What is the discovery?
High energy diffraction microscopy (HEDM) techniques offer the only means of measuring grain-scale fatigue in metals in three-dimensions and under loading and heating conditions. Far-field HEDM (ff-HEDM) studies at the FAST (Forming and Shaping Technology) beamline at CHEXS can probe the thousands of individual grains within a polycrystalline metal to understand the micromechanics and microstructural response of each grain within its unique local environment. However, ff-HEDM is limited by data collection rates (typically > 5 minutes to collect a full dataset) and a complex data analysis process which typically takes even longer. Now, a new paper appearing in the International Journal of Fatigue reports the first implementation of a real-time data analysis method for ff-HEDM, which can extract meaningful microscopic information as measurements are collected. The method relies on rapidly analyzing partial subsets of the data, using <4% of the detection channels and <1% of the sample rotation range of a typical HEDM dataset. The team consisting of lead author graduate student Dalton Shadle, and Cornell Engineering faculty members Matt Miller and Kelly Nygren, used principal component analysis (PCA) on these partial datasets (which include signal from a small number of grains) and demonstrated that the first 3 components can be correlated with material deformation processes, which can be targeted for further study with full ff-HEDM measurements. This builds on earlier demonstrations at CHEXS of unsupervised machine learning for dimensional reduction of HEDM data, although those methods were not implemented live during experiments. The new analysis method can be performed as quickly as the data can be collected (many data points each second), offering truly real-time, microscopic feedback for users of the FAST beamline.
Why is it important?
Complex multi-dimensional diffraction studies with high energy x-rays are a core mission of the two most over-subscribed beamlines at CHEXS (the FAST and QM2 beamlines). However, these precision measurements generate TBs of information-rich data and often require weeks (or even months) to fully understand. This means that CHEXS users may only learn what really is happening inside their sample long after the (typically 2-6 day) experiment is complete. A key long-term goal of the facility is to develop ways to understand “big data” from these experiments in real time, to empower the users to make informed decisions and optimize the chances for success. The work of Shadle, Miller, and Nygren demonstrates a practical implementation that promises to immediately improve the success rate of many FAST users and inspire similar methods to be implemented at other beamlines.
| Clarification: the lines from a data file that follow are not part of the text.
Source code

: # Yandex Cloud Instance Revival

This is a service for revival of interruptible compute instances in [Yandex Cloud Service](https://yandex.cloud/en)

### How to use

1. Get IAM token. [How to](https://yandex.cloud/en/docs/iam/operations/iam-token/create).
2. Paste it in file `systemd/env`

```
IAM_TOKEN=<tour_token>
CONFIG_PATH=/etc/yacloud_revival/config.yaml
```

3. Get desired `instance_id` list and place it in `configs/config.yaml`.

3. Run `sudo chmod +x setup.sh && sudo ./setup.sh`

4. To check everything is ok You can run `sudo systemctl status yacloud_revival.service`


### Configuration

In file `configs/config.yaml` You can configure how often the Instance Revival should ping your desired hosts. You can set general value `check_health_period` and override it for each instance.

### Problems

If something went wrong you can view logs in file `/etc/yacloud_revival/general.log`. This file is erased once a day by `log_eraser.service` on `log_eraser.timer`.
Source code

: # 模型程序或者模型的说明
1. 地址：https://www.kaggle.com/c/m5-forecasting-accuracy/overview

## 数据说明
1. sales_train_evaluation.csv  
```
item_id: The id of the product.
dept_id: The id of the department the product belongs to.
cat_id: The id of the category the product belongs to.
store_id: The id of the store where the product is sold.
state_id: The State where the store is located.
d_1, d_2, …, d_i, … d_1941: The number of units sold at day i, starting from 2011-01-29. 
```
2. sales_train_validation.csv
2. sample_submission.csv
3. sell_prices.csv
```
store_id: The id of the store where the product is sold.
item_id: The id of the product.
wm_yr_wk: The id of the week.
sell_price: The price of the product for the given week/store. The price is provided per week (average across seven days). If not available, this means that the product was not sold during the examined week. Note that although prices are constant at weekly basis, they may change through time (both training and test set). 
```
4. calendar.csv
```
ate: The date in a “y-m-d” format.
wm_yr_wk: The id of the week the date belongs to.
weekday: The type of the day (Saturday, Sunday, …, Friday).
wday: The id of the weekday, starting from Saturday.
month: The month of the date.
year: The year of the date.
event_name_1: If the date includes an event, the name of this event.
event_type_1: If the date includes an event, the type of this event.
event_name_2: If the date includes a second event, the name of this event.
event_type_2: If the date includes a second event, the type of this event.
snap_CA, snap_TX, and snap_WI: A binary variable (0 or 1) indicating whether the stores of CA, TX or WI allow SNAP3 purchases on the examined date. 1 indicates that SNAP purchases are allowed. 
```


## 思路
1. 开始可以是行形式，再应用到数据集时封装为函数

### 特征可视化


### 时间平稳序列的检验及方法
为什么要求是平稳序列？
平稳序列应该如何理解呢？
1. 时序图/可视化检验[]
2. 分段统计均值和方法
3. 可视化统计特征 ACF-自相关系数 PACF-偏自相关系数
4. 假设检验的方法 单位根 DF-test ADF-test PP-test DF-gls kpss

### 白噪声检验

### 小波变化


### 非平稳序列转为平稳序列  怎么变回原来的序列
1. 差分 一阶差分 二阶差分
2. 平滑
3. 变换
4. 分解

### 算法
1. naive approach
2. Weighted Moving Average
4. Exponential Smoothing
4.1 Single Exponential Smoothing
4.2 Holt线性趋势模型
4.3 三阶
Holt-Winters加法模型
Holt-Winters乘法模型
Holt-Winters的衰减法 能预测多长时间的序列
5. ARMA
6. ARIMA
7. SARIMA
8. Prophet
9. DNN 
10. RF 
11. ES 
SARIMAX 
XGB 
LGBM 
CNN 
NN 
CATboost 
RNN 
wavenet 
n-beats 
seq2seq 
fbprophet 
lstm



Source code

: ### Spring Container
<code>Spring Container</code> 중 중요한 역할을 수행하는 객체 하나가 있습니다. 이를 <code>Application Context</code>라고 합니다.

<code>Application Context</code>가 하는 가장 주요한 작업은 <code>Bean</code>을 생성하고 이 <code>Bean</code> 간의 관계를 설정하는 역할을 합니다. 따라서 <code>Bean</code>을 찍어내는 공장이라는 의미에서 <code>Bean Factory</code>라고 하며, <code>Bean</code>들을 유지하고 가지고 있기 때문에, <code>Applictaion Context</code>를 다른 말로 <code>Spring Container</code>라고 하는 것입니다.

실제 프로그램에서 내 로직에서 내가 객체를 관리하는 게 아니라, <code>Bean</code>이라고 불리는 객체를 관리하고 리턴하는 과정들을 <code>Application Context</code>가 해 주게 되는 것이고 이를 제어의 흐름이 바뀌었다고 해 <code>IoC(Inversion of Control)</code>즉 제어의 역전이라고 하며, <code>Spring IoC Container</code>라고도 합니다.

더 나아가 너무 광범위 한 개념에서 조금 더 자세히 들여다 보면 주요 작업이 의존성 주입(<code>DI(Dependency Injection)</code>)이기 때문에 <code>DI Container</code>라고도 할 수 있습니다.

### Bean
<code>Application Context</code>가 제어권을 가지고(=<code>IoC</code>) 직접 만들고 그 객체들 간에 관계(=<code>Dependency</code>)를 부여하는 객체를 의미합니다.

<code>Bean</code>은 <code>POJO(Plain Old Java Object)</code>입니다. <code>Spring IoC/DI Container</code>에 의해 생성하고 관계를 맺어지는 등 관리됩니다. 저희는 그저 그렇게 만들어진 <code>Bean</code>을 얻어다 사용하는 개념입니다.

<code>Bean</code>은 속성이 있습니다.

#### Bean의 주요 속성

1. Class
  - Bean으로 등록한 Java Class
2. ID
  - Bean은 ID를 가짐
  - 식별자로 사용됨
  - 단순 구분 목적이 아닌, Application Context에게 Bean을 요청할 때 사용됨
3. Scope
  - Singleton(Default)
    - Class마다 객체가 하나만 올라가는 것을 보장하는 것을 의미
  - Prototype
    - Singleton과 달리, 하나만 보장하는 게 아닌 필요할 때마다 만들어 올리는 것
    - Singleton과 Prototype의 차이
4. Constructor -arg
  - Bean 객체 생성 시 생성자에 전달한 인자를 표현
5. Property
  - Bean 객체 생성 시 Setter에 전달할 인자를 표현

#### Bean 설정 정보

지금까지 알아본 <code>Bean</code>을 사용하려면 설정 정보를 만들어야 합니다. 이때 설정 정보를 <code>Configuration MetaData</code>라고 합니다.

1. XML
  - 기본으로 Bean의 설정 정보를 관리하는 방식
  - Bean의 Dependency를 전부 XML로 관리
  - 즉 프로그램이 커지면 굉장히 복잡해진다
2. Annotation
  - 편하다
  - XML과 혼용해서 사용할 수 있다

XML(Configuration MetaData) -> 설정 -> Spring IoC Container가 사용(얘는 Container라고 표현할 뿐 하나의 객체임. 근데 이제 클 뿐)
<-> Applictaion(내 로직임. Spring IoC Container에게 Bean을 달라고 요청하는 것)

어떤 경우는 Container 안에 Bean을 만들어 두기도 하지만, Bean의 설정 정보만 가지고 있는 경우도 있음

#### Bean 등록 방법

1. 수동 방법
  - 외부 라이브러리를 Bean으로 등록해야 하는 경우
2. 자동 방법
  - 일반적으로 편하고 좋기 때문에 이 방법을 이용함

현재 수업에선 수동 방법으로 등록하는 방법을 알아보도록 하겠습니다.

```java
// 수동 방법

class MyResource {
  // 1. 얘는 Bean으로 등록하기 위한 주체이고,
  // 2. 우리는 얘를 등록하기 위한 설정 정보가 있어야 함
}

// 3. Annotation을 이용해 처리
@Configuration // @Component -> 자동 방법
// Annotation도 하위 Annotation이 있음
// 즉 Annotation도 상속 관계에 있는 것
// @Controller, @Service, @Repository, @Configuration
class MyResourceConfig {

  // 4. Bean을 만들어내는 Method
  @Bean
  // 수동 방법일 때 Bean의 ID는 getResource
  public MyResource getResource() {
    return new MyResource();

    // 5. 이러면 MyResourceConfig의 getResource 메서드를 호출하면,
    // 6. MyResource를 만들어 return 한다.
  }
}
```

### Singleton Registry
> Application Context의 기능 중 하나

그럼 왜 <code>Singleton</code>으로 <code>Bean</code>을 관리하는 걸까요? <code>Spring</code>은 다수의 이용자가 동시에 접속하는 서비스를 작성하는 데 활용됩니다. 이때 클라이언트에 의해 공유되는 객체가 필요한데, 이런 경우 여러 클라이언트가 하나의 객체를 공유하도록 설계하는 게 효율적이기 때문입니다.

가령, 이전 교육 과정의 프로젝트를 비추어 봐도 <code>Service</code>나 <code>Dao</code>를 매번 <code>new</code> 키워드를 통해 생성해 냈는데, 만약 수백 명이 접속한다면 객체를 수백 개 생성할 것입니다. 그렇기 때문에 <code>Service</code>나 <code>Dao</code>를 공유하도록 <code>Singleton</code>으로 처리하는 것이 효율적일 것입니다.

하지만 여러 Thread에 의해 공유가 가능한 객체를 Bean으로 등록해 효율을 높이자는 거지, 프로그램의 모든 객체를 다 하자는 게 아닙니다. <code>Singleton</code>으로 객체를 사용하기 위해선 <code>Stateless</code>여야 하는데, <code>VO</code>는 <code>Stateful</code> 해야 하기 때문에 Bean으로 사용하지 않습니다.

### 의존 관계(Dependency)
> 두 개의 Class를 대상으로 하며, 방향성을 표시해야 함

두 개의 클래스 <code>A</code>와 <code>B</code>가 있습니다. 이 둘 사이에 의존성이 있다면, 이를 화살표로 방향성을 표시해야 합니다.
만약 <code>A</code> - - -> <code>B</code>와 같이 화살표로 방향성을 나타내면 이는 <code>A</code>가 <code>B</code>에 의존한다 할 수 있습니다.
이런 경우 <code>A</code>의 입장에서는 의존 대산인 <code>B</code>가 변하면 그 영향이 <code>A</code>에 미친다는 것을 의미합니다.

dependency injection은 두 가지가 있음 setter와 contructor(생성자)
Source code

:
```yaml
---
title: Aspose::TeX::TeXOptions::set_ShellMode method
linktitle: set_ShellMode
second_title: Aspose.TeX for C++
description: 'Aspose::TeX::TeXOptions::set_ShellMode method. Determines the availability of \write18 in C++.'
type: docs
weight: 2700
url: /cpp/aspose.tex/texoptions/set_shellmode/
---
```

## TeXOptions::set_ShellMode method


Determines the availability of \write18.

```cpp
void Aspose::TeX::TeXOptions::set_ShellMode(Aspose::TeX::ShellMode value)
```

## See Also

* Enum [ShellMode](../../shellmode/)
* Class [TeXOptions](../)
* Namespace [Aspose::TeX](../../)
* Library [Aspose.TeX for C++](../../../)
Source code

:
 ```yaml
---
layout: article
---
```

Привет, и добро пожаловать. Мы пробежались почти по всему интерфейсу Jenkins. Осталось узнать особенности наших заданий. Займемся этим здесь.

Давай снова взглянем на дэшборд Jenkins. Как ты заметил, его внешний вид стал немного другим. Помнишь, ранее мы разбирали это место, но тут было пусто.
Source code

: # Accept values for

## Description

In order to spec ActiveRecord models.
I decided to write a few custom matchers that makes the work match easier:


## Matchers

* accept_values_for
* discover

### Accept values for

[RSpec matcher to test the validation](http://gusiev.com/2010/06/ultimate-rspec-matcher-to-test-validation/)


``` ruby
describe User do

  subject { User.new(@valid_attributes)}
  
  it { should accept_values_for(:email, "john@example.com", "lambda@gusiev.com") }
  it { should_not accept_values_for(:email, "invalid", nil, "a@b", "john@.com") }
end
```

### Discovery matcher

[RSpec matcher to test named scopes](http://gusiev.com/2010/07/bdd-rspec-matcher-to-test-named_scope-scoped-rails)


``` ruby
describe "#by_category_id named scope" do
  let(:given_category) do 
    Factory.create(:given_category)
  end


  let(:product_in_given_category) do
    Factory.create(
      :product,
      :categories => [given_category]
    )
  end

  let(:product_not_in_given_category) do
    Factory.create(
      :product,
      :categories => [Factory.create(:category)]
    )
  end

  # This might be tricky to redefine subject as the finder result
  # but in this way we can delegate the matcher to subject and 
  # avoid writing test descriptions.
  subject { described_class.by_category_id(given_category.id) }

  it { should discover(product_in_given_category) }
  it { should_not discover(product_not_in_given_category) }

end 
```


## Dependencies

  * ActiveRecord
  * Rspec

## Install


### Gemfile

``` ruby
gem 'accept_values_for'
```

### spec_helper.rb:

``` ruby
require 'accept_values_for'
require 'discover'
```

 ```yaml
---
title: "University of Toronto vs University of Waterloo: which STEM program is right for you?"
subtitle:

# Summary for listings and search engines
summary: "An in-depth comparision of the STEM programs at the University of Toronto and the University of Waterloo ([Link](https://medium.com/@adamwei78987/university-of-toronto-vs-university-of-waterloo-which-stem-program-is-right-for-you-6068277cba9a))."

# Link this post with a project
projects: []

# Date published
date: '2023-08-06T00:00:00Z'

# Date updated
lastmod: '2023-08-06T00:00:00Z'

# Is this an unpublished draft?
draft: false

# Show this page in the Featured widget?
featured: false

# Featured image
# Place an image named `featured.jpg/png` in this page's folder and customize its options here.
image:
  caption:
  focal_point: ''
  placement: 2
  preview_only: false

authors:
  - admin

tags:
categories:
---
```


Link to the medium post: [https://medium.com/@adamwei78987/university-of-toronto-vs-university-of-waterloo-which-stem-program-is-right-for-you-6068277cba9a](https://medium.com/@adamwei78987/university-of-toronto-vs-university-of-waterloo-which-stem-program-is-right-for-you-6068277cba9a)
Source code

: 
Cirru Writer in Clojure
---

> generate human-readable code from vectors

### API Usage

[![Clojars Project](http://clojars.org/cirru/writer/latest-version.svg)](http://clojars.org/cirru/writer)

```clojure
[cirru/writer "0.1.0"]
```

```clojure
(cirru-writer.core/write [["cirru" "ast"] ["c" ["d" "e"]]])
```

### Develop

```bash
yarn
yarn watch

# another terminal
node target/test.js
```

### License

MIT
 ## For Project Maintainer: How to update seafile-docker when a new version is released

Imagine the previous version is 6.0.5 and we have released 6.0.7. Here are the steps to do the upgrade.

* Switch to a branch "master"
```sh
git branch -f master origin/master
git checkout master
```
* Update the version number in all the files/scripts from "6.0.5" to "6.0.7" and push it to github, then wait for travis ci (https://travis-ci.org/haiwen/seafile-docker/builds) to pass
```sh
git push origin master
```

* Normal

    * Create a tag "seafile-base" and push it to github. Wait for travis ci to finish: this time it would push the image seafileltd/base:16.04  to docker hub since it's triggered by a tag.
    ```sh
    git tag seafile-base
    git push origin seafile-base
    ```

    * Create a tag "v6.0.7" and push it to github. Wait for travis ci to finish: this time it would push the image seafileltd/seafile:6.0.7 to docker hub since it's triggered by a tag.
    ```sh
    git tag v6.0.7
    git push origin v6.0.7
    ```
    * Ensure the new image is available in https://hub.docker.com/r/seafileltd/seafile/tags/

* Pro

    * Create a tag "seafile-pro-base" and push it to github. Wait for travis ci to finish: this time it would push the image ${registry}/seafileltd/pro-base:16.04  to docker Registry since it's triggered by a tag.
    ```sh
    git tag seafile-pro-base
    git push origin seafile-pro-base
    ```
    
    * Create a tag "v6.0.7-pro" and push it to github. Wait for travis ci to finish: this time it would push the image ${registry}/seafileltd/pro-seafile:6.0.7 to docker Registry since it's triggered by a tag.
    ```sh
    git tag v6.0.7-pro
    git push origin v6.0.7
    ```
Why did this research need CHEXS?
The FAST beamline at CHEXS is dedicated to understanding engineering materials processing and performance. FAST is the premier facility worldwide for HEDM measurements, which were used for this work. These measurements require the high flux of high energy x-rays which are available at FAST, as well as the suite of in-house detectors and custom load-frames provided to users. This research also made use of the advanced computational infrastructure (both hardware and software) available at FAST to tackle the “big data” challenges associated with rapidly analyzing information from thousands of crystalline grains.
How was the work funded?
Center for High Energy X-ray Sciences (CHEXS), National Science Foundation (DMR-1829070)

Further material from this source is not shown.